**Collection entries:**
_____

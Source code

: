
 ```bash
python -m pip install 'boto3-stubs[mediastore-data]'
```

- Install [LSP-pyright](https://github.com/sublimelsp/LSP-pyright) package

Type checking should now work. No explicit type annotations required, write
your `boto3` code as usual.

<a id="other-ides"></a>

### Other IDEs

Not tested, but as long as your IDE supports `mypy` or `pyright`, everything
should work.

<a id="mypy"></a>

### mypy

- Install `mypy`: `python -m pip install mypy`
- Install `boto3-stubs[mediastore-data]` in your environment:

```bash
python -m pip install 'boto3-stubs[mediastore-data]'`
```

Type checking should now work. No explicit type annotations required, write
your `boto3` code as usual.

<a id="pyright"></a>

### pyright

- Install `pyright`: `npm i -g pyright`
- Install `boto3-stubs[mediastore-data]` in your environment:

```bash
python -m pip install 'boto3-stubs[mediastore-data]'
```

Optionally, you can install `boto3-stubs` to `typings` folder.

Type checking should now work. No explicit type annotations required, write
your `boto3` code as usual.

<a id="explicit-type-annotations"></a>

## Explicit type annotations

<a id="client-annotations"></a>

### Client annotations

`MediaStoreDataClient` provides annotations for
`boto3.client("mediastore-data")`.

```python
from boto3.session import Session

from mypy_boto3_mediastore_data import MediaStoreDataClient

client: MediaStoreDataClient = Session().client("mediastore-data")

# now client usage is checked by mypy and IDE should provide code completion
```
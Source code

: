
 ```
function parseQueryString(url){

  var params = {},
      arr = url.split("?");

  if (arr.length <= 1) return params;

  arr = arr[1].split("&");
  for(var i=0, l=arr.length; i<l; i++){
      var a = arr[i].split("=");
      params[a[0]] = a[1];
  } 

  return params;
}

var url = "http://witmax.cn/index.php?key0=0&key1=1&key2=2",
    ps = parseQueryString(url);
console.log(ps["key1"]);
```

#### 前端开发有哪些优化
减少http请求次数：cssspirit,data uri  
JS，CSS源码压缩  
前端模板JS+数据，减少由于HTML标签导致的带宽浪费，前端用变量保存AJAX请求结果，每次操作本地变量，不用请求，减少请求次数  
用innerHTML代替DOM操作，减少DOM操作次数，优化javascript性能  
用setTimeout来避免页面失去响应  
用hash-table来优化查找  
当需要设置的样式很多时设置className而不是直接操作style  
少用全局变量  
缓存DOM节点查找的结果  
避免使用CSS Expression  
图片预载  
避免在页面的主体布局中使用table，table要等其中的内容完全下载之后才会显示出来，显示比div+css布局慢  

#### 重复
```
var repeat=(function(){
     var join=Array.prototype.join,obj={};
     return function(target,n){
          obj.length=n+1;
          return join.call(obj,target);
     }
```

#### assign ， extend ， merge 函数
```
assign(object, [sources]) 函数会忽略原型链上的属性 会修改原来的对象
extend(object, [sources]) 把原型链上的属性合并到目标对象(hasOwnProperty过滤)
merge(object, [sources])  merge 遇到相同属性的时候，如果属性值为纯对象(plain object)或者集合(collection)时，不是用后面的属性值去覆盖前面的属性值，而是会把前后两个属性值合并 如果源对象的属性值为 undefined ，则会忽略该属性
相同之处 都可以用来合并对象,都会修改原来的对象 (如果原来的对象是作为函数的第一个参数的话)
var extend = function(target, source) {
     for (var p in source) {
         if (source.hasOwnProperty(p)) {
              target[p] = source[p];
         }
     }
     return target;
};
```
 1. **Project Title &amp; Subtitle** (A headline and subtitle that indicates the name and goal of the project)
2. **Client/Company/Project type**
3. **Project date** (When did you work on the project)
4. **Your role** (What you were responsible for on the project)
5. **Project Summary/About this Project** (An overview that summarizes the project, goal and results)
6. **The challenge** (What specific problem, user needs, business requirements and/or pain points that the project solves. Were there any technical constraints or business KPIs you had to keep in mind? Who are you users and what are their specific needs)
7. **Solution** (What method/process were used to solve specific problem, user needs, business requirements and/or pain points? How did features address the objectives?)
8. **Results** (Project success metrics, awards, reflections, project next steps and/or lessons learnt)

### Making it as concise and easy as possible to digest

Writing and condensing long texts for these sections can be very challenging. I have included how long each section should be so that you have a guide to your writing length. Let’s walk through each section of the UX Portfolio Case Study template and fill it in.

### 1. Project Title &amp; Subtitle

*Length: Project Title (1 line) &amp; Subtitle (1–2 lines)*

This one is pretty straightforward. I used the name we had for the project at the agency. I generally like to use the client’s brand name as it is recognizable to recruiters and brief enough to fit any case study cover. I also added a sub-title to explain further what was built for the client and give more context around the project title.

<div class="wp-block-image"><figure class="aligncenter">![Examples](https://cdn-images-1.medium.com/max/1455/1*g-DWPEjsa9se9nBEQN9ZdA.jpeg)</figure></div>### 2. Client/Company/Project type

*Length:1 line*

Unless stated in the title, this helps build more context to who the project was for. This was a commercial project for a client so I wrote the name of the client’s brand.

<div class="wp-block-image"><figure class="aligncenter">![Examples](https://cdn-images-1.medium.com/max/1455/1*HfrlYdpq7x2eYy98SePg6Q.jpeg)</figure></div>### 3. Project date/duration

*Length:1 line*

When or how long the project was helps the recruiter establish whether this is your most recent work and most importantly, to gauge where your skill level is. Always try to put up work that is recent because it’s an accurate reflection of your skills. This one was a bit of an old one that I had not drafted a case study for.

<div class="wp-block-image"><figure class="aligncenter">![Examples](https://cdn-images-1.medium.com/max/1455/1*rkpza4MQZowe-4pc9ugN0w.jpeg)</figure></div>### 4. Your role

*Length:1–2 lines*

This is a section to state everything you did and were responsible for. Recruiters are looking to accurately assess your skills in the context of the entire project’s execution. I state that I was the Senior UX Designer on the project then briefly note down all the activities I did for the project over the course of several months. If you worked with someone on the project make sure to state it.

_____

**TASK:**
Beginning at the line with "前端模板JS+数据，减少由于" and stopping after the line with "6. **The challenge**", please write out every line of the data above exactly and nothing else.

**WRITTEN RESPONSE:**
前端模板JS+数据，减少由于HTML标签导致的带宽浪费，前端用变量保存AJAX请求结果，每次操作本地变量，不用请求，减少请求次数  
用innerHTML代替DOM操作，减少DOM操作次数，优化javascript性能  
用setTimeout来避免页面失去响应  
用hash-table来优化查找  
当需要设置的样式很多时设置className而不是直接操作style  
少用全局变量  
缓存DOM节点查找的结果  
避免使用CSS Expression  
图片预载  
避免在页面的主体布局中使用table，table要等其中的内容完全下载之后才会显示出来，显示比div+css布局慢  

#### 重复
```
var repeat=(function(){
     var join=Array.prototype.join,obj={};
     return function(target,n){
          obj.length=n+1;
          return join.call(obj,target);
     }
```

#### assign ， extend ， merge 函数
```
assign(object, [sources]) 函数会忽略原型链上的属性 会修改原来的对象
extend(object, [sources]) 把原型链上的属性合并到目标对象(hasOwnProperty过滤)
merge(object, [sources])  merge 遇到相同属性的时候，如果属性值为纯对象(plain object)或者集合(collection)时，不是用后面的属性值去覆盖前面的属性值，而是会把前后两个属性值合并 如果源对象的属性值为 undefined ，则会忽略该属性
相同之处 都可以用来合并对象,都会修改原来的对象 (如果原来的对象是作为函数的第一个参数的话)
var extend = function(target, source) {
     for (var p in source) {
         if (source.hasOwnProperty(p)) {
              target[p] = source[p];
         }
     }
     return target;
};
```
 1. **Project Title &amp; Subtitle** (A headline and subtitle that indicates the name and goal of the project)
2. **Client/Company/Project type**
3. **Project date** (When did you work on the project)
4. **Your role** (What you were responsible for on the project)
5. **Project Summary/About this Project** (An overview that summarizes the project, goal and results)
6. **The challenge** (What specific problem, user needs, business requirements and/or pain points that the project solves. Were there any technical constraints or business KPIs you had to keep in mind? Who are you users and what are their specific needs)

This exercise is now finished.